▶ [Required work] Copy every entry below, exactly and in full.

(Stored data entries)
----

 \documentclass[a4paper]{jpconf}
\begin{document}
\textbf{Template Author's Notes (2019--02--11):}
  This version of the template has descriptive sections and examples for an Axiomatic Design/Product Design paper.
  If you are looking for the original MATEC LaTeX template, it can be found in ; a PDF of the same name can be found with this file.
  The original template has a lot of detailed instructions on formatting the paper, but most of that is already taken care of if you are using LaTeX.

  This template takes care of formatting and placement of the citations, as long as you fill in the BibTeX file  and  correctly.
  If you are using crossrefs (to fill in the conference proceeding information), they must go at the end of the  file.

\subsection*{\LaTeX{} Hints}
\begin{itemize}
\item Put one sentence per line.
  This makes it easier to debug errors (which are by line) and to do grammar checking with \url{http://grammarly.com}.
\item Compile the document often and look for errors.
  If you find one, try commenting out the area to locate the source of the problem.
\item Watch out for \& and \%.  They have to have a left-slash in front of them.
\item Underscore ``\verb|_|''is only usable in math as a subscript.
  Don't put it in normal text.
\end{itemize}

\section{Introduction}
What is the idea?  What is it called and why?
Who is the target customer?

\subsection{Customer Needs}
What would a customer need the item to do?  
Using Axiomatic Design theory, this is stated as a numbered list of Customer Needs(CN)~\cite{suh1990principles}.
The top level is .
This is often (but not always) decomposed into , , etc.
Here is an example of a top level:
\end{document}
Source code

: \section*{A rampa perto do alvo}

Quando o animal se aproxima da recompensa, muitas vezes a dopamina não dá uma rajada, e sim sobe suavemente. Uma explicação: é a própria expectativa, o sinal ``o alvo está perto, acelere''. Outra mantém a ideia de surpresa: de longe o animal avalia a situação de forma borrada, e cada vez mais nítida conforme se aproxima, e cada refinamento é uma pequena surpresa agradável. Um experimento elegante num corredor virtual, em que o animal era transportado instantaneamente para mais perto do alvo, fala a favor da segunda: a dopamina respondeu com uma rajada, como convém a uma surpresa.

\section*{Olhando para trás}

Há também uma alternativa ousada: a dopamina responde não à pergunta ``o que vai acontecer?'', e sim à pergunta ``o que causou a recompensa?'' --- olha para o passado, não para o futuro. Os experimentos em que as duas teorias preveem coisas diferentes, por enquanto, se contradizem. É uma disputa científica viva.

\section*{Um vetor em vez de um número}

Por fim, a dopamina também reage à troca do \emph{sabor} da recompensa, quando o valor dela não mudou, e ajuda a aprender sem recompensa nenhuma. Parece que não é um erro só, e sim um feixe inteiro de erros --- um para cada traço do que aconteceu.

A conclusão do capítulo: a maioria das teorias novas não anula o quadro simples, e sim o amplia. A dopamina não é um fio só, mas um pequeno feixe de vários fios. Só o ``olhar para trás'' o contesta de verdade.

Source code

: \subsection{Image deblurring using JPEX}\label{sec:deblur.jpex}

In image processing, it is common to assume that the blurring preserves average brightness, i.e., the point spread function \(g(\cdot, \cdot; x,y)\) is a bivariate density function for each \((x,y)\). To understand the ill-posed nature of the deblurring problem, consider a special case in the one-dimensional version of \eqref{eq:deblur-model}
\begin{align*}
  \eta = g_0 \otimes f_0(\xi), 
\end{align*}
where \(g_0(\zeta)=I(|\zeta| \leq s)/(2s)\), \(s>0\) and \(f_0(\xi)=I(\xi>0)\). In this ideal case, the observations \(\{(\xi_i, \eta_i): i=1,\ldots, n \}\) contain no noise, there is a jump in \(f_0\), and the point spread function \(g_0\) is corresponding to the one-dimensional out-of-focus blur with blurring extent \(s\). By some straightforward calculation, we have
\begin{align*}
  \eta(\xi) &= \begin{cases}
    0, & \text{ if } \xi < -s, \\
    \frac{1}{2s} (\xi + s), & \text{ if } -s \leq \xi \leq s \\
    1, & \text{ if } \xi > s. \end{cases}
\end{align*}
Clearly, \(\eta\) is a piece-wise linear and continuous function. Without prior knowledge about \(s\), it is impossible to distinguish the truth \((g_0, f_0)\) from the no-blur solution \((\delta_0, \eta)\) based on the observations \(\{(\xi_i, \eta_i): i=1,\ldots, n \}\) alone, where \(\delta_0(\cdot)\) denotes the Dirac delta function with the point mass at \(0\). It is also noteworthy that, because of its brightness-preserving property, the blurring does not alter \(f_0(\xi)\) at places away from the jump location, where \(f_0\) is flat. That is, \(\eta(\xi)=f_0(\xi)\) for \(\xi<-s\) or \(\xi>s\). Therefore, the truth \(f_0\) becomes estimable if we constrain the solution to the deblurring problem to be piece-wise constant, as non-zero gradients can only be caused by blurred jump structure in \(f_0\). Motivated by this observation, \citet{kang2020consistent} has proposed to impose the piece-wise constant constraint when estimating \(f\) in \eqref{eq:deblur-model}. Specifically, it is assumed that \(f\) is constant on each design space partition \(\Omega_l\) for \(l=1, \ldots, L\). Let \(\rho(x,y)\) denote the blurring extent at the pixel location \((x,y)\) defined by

----

▶ [Task response]
 \documentclass[a4paper]{jpconf}
\begin{document}
\textbf{Template Author's Notes (2019--02--11):}
  This version of the template has descriptive sections and examples for an Axiomatic Design/Product Design paper.
  If you are looking for the original MATEC LaTeX template, it can be found in ; a PDF of the same name can be found with this file.
  The original template has a lot of detailed instructions on formatting the paper, but most of that is already taken care of if you are using LaTeX.

  This template takes care of formatting and placement of the citations, as long as you fill in the BibTeX file  and  correctly.
  If you are using crossrefs (to fill in the conference proceeding information), they must go at the end of the  file.

\subsection*{\LaTeX{} Hints}
\begin{itemize}
\item Put one sentence per line.
  This makes it easier to debug errors (which are by line) and to do grammar checking with \url{http://grammarly.com}.
\item Compile the document often and look for errors.
  If you find one, try commenting out the area to locate the source of the problem.
\item Watch out for \& and \%.  They have to have a left-slash in front of them.
\item Underscore ``\verb|_|''is only usable in math as a subscript.
  Don't put it in normal text.
\end{itemize}

\section{Introduction}
What is the idea?  What is it called and why?
Who is the target customer?

\subsection{Customer Needs}
What would a customer need the item to do?  
Using Axiomatic Design theory, this is stated as a numbered list of Customer Needs(CN)~\cite{suh1990principles}.
The top level is .
This is often (but not always) decomposed into , , etc.
Here is an example of a top level:
\end{document}
Source code

: \section*{A rampa perto do alvo}

Quando o animal se aproxima da recompensa, muitas vezes a dopamina não dá uma rajada, e sim sobe suavemente. Uma explicação: é a própria expectativa, o sinal ``o alvo está perto, acelere''. Outra mantém a ideia de surpresa: de longe o animal avalia a situação de forma borrada, e cada vez mais nítida conforme se aproxima, e cada refinamento é uma pequena surpresa agradável. Um experimento elegante num corredor virtual, em que o animal era transportado instantaneamente para mais perto do alvo, fala a favor da segunda: a dopamina respondeu com uma rajada, como convém a uma surpresa.

\section*{Olhando para trás}

Há também uma alternativa ousada: a dopamina responde não à pergunta ``o que vai acontecer?'', e sim à pergunta ``o que causou a recompensa?'' --- olha para o passado, não para o futuro. Os experimentos em que as duas teorias preveem coisas diferentes, por enquanto, se contradizem. É uma disputa científica viva.

\section*{Um vetor em vez de um número}

Por fim, a dopamina também reage à troca do \emph{sabor} da recompensa, quando o valor dela não mudou, e ajuda a aprender sem recompensa nenhuma. Parece que não é um erro só, e sim um feixe inteiro de erros --- um para cada traço do que aconteceu.

A conclusão do capítulo: a maioria das teorias novas não anula o quadro simples, e sim o amplia. A dopamina não é um fio só, mas um pequeno feixe de vários fios. Só o ``olhar para trás'' o contesta de verdade.

Source code

: \subsection{Image deblurring using JPEX}\label{sec:deblur.jpex}

In image processing, it is common to assume that the blurring preserves average brightness, i.e., the point spread function \(g(\cdot, \cdot; x,y)\) is a bivariate density function for each \((x,y)\). To understand the ill-posed nature of the deblurring problem, consider a special case in the one-dimensional version of \eqref{eq:deblur-model}
\begin{align*}
  \eta = g_0 \otimes f_0(\xi), 
\end{align*}
where \(g_0(\zeta)=I(|\zeta| \leq s)/(2s)\), \(s>0\) and \(f_0(\xi)=I(\xi>0)\). In this ideal case, the observations \(\{(\xi_i, \eta_i): i=1,\ldots, n \}\) contain no noise, there is a jump in \(f_0\), and the point spread function \(g_0\) is corresponding to the one-dimensional out-of-focus blur with blurring extent \(s\). By some straightforward calculation, we have
\begin{align*}
  \eta(\xi) &= \begin{cases}
    0, & \text{ if } \xi < -s, \\
    \frac{1}{2s} (\xi + s), & \text{ if } -s \leq \xi \leq s \\
    1, & \text{ if } \xi > s. \end{cases}
\end{align*}
Clearly, \(\eta\) is a piece-wise linear and continuous function. Without prior knowledge about \(s\), it is impossible to distinguish the truth \((g_0, f_0)\) from the no-blur solution \((\delta_0, \eta)\) based on the observations \(\{(\xi_i, \eta_i): i=1,\ldots, n \}\) alone, where \(\delta_0(\cdot)\) denotes the Dirac delta function with the point mass at \(0\). It is also noteworthy that, because of its brightness-preserving property, the blurring does not alter \(f_0(\xi)\) at places away from the jump location, where \(f_0\) is flat. That is, \(\eta(\xi)=f_0(\xi)\) for \(\xi<-s\) or \(\xi>s\). Therefore, the truth \(f_0\) becomes estimable if we constrain the solution to the deblurring problem to be piece-wise constant, as non-zero gradients can only be caused by blurred jump structure in \(f_0\). Motivated by this observation, \citet{kang2020consistent} has proposed to impose the piece-wise constant constraint when estimating \(f\) in \eqref{eq:deblur-model}. Specifically, it is assumed that \(f\) is constant on each design space partition \(\Omega_l\) for \(l=1, \ldots, L\). Let \(\rho(x,y)\) denote the blurring extent at the pixel location \((x,y)\) defined by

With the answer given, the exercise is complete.